Saved entries:
+++
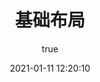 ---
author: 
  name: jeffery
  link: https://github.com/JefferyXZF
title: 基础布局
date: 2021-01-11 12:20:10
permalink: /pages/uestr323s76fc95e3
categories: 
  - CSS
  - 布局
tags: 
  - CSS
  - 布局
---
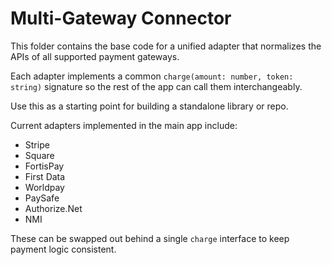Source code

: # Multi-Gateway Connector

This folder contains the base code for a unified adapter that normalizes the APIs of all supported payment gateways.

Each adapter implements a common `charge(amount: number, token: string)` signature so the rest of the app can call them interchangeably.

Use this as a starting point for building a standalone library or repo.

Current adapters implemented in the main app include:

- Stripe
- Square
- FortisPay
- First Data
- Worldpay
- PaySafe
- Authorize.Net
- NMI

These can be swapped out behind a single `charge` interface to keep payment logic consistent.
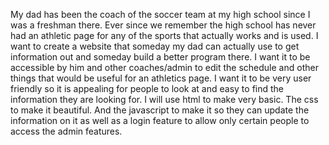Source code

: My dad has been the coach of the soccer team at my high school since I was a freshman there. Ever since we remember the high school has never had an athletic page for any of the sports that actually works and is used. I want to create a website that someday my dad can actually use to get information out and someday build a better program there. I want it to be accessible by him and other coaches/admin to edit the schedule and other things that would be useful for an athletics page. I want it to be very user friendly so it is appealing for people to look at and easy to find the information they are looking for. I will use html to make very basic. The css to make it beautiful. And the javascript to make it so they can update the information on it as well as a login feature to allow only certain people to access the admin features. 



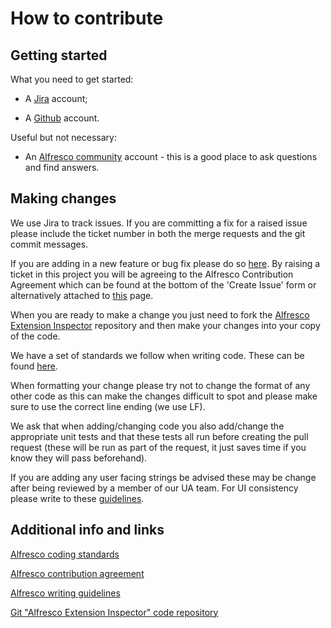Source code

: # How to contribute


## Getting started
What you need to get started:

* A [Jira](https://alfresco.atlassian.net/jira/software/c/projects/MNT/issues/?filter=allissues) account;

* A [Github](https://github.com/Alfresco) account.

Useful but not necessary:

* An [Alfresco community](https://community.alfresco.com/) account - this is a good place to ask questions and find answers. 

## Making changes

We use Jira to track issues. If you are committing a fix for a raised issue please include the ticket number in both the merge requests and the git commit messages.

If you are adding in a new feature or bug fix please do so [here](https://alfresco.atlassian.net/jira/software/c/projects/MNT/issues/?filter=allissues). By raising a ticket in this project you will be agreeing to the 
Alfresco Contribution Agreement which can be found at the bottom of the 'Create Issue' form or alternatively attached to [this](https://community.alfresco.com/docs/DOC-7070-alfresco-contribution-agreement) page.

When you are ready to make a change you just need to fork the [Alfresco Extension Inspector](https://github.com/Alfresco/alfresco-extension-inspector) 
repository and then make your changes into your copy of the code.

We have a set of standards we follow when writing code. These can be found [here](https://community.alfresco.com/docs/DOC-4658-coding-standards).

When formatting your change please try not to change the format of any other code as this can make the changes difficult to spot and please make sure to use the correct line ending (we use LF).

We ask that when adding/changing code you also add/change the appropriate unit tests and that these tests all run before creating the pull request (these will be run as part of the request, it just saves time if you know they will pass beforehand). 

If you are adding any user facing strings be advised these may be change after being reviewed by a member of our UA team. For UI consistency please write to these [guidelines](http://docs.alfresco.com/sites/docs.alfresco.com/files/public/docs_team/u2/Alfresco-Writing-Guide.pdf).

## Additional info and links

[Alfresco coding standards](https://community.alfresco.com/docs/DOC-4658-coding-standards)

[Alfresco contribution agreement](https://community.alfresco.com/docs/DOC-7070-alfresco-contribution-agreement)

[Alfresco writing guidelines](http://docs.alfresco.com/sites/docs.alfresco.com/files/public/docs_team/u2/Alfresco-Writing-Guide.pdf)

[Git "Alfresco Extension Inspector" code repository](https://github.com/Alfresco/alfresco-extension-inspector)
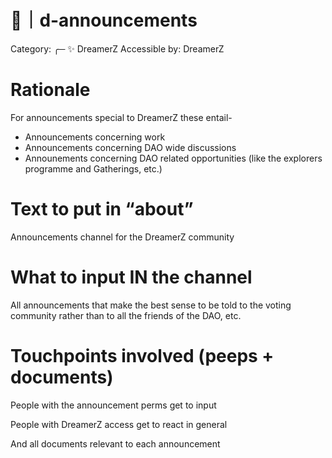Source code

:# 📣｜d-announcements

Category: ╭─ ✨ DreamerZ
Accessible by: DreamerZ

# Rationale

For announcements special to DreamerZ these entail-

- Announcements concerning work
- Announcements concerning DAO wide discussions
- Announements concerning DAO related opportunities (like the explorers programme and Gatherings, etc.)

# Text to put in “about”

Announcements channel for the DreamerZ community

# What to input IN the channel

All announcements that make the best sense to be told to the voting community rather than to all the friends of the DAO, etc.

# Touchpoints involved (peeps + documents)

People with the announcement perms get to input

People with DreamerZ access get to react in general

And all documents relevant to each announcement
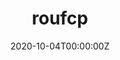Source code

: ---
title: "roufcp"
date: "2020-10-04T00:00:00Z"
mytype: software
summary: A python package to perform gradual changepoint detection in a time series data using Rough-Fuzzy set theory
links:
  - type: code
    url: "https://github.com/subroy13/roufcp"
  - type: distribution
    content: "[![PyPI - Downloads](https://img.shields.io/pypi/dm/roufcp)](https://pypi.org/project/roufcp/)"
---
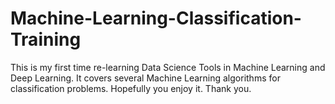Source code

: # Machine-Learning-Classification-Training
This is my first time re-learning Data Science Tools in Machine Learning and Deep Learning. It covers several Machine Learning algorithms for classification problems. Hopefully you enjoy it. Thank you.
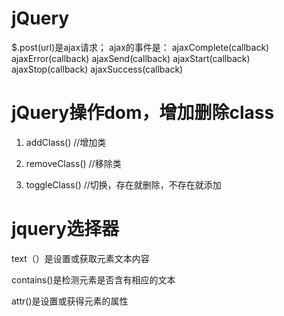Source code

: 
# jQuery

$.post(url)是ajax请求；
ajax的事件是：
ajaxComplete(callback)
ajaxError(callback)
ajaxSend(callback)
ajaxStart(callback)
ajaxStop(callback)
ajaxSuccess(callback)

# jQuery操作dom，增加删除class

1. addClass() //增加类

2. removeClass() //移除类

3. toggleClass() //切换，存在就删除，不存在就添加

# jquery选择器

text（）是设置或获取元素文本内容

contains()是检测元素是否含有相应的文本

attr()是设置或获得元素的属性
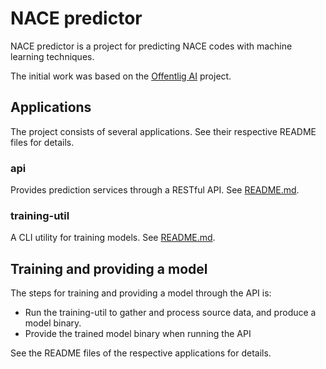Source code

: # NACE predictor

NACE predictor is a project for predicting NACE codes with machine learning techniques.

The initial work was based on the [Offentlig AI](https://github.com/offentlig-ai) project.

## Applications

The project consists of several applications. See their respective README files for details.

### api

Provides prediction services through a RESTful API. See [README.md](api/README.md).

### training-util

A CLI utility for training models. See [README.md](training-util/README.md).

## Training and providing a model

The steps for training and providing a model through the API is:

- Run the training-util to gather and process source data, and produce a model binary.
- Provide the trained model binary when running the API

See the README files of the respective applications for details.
+++
The answer must be all the lines above that hold the word "agreement".

→ Answer for the task:
Alfresco Contribution Agreement which can be found at the bottom of the 'Create Issue' form or alternatively attached to [this](https://community.alfresco.com/docs/DOC-7070-alfresco-contribution-agreement) page.
[Alfresco contribution agreement](https://community.alfresco.com/docs/DOC-7070-alfresco-contribution-agreement)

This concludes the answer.